[Collected data]
____

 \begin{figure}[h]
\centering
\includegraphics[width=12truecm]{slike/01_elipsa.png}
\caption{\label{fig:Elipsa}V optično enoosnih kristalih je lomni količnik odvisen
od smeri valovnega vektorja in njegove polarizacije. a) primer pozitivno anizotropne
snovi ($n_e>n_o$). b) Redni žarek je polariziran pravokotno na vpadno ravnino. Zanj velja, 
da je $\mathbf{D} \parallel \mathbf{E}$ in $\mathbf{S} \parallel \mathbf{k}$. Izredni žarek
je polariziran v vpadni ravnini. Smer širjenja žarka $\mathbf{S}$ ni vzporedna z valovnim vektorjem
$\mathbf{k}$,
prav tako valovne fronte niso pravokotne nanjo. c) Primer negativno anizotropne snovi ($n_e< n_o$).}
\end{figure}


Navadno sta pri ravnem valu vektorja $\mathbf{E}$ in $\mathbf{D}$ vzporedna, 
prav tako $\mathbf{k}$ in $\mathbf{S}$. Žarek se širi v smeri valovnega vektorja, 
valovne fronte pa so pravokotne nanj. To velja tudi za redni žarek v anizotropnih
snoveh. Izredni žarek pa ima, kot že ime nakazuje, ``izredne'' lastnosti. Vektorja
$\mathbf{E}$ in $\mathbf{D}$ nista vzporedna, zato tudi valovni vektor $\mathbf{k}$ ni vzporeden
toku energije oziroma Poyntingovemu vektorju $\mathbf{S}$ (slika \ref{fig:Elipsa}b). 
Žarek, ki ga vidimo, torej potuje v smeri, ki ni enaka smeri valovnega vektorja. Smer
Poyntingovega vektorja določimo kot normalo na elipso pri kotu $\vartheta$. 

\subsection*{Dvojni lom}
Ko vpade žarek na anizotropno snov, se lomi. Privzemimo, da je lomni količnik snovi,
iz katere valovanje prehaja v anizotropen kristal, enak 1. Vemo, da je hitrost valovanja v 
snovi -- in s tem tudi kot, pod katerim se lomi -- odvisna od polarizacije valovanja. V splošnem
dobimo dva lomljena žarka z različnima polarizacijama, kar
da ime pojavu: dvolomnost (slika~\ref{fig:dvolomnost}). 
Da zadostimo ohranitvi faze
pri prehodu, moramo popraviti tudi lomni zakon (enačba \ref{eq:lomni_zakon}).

____

Aim of the task:
Only the line containing "toku energije oziroma" and the lines after it, through the end of the data, should be copied, exactly as they are.

Result of this task:
toku energije oziroma Poyntingovemu vektorju $\mathbf{S}$ (slika \ref{fig:Elipsa}b). 
Žarek, ki ga vidimo, torej potuje v smeri, ki ni enaka smeri valovnega vektorja. Smer
Poyntingovega vektorja določimo kot normalo na elipso pri kotu $\vartheta$. 

\subsection*{Dvojni lom}
Ko vpade žarek na anizotropno snov, se lomi. Privzemimo, da je lomni količnik snovi,
iz katere valovanje prehaja v anizotropen kristal, enak 1. Vemo, da je hitrost valovanja v 
snovi -- in s tem tudi kot, pod katerim se lomi -- odvisna od polarizacije valovanja. V splošnem
dobimo dva lomljena žarka z različnima polarizacijama, kar
da ime pojavu: dvolomnost (slika~\ref{fig:dvolomnost}). 
Da zadostimo ohranitvi faze
pri prehodu, moramo popraviti tudi lomni zakon (enačba \ref{eq:lomni_zakon}).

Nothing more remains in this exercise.